About this exercise:
Retype the listing that follows without a single change.

── Source material ──

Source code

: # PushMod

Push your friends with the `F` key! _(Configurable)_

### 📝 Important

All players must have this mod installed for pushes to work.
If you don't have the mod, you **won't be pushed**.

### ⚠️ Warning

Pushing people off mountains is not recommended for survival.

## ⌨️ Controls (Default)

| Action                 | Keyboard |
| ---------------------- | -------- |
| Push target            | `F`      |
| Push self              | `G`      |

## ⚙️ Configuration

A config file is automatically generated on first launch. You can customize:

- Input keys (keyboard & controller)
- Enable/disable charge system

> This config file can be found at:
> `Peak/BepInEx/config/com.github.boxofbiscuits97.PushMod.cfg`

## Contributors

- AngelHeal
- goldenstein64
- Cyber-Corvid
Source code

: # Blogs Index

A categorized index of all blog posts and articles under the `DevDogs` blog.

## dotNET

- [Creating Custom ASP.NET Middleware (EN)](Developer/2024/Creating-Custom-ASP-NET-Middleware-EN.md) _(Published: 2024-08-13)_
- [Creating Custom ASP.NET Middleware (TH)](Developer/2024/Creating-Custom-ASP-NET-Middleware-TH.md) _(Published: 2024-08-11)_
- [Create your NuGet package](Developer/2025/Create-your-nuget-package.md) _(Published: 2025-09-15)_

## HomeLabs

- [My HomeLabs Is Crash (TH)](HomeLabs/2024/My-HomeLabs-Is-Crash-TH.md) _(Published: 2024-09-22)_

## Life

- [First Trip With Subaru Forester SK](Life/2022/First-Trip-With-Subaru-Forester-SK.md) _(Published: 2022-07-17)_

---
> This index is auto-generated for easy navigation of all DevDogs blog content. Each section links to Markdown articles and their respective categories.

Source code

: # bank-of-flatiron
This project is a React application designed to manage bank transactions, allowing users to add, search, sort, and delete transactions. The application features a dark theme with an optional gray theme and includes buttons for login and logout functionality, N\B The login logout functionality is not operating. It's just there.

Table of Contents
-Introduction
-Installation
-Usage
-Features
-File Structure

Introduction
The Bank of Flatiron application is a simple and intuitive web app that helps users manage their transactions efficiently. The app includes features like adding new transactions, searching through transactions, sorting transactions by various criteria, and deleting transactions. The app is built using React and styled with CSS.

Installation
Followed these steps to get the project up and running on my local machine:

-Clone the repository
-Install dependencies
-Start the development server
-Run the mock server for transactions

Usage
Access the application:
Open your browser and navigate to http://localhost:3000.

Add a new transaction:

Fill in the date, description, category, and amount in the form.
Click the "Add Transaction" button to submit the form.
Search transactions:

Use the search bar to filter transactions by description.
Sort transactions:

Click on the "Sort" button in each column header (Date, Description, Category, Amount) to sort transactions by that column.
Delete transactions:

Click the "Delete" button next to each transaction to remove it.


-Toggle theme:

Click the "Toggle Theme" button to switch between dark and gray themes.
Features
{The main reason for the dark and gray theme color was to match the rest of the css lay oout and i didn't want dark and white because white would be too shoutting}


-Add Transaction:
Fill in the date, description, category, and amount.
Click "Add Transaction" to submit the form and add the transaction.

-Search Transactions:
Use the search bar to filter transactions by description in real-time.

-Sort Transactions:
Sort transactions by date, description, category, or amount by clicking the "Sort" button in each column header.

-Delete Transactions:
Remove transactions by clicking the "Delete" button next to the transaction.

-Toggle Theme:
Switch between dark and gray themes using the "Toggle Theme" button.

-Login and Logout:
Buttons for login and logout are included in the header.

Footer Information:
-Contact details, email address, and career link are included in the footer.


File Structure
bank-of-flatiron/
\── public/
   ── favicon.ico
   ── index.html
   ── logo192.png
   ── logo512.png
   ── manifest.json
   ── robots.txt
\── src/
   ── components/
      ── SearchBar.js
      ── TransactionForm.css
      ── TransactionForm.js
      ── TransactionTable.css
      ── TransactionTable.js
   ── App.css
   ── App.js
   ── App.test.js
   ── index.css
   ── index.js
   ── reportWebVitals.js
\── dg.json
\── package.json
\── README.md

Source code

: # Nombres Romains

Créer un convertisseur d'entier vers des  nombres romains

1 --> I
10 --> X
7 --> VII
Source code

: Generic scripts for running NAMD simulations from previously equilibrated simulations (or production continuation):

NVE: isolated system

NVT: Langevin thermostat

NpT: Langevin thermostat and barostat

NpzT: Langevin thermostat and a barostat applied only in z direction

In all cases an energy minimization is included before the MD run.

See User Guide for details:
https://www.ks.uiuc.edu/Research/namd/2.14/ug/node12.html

───

Answer below:
Source code

: # PushMod

Push your friends with the `F` key! _(Configurable)_

### 📝 Important

All players must have this mod installed for pushes to work.
If you don't have the mod, you **won't be pushed**.

### ⚠️ Warning

Pushing people off mountains is not recommended for survival.

## ⌨️ Controls (Default)

| Action                 | Keyboard |
| ---------------------- | -------- |
| Push target            | `F`      |
| Push self              | `G`      |

## ⚙️ Configuration

A config file is automatically generated on first launch. You can customize:

- Input keys (keyboard & controller)
- Enable/disable charge system

> This config file can be found at:
> `Peak/BepInEx/config/com.github.boxofbiscuits97.PushMod.cfg`

## Contributors

- AngelHeal
- goldenstein64
- Cyber-Corvid
Source code

: # Blogs Index

A categorized index of all blog posts and articles under the `DevDogs` blog.

## dotNET

- [Creating Custom ASP.NET Middleware (EN)](Developer/2024/Creating-Custom-ASP-NET-Middleware-EN.md) _(Published: 2024-08-13)_
- [Creating Custom ASP.NET Middleware (TH)](Developer/2024/Creating-Custom-ASP-NET-Middleware-TH.md) _(Published: 2024-08-11)_
- [Create your NuGet package](Developer/2025/Create-your-nuget-package.md) _(Published: 2025-09-15)_

## HomeLabs

- [My HomeLabs Is Crash (TH)](HomeLabs/2024/My-HomeLabs-Is-Crash-TH.md) _(Published: 2024-09-22)_

## Life

- [First Trip With Subaru Forester SK](Life/2022/First-Trip-With-Subaru-Forester-SK.md) _(Published: 2022-07-17)_

---
> This index is auto-generated for easy navigation of all DevDogs blog content. Each section links to Markdown articles and their respective categories.

Source code

: # bank-of-flatiron
This project is a React application designed to manage bank transactions, allowing users to add, search, sort, and delete transactions. The application features a dark theme with an optional gray theme and includes buttons for login and logout functionality, N\B The login logout functionality is not operating. It's just there.

Table of Contents
-Introduction
-Installation
-Usage
-Features
-File Structure

Introduction
The Bank of Flatiron application is a simple and intuitive web app that helps users manage their transactions efficiently. The app includes features like adding new transactions, searching through transactions, sorting transactions by various criteria, and deleting transactions. The app is built using React and styled with CSS.

Installation
Followed these steps to get the project up and running on my local machine:

-Clone the repository
-Install dependencies
-Start the development server
-Run the mock server for transactions

Usage
Access the application:
Open your browser and navigate to http://localhost:3000.

Add a new transaction:

Fill in the date, description, category, and amount in the form.
Click the "Add Transaction" button to submit the form.
Search transactions:

Use the search bar to filter transactions by description.
Sort transactions:

Click on the "Sort" button in each column header (Date, Description, Category, Amount) to sort transactions by that column.
Delete transactions:

Click the "Delete" button next to each transaction to remove it.


-Toggle theme:

Click the "Toggle Theme" button to switch between dark and gray themes.
Features
{The main reason for the dark and gray theme color was to match the rest of the css lay oout and i didn't want dark and white because white would be too shoutting}


-Add Transaction:
Fill in the date, description, category, and amount.
Click "Add Transaction" to submit the form and add the transaction.

-Search Transactions:
Use the search bar to filter transactions by description in real-time.

-Sort Transactions:
Sort transactions by date, description, category, or amount by clicking the "Sort" button in each column header.

-Delete Transactions:
Remove transactions by clicking the "Delete" button next to the transaction.

-Toggle Theme:
Switch between dark and gray themes using the "Toggle Theme" button.

-Login and Logout:
Buttons for login and logout are included in the header.

Footer Information:
-Contact details, email address, and career link are included in the footer.


File Structure
bank-of-flatiron/
\── public/
   ── favicon.ico
   ── index.html
   ── logo192.png
   ── logo512.png
   ── manifest.json
   ── robots.txt
\── src/
   ── components/
      ── SearchBar.js
      ── TransactionForm.css
      ── TransactionForm.js
      ── TransactionTable.css
      ── TransactionTable.js
   ── App.css
   ── App.js
   ── App.test.js
   ── index.css
   ── index.js
   ── reportWebVitals.js
\── dg.json
\── package.json
\── README.md

Source code

: # Nombres Romains

Créer un convertisseur d'entier vers des  nombres romains

1 --> I
10 --> X
7 --> VII
Source code

: Generic scripts for running NAMD simulations from previously equilibrated simulations (or production continuation):

NVE: isolated system

NVT: Langevin thermostat

NpT: Langevin thermostat and barostat

NpzT: Langevin thermostat and a barostat applied only in z direction

In all cases an energy minimization is included before the MD run.

See User Guide for details:
https://www.ks.uiuc.edu/Research/namd/2.14/ug/node12.html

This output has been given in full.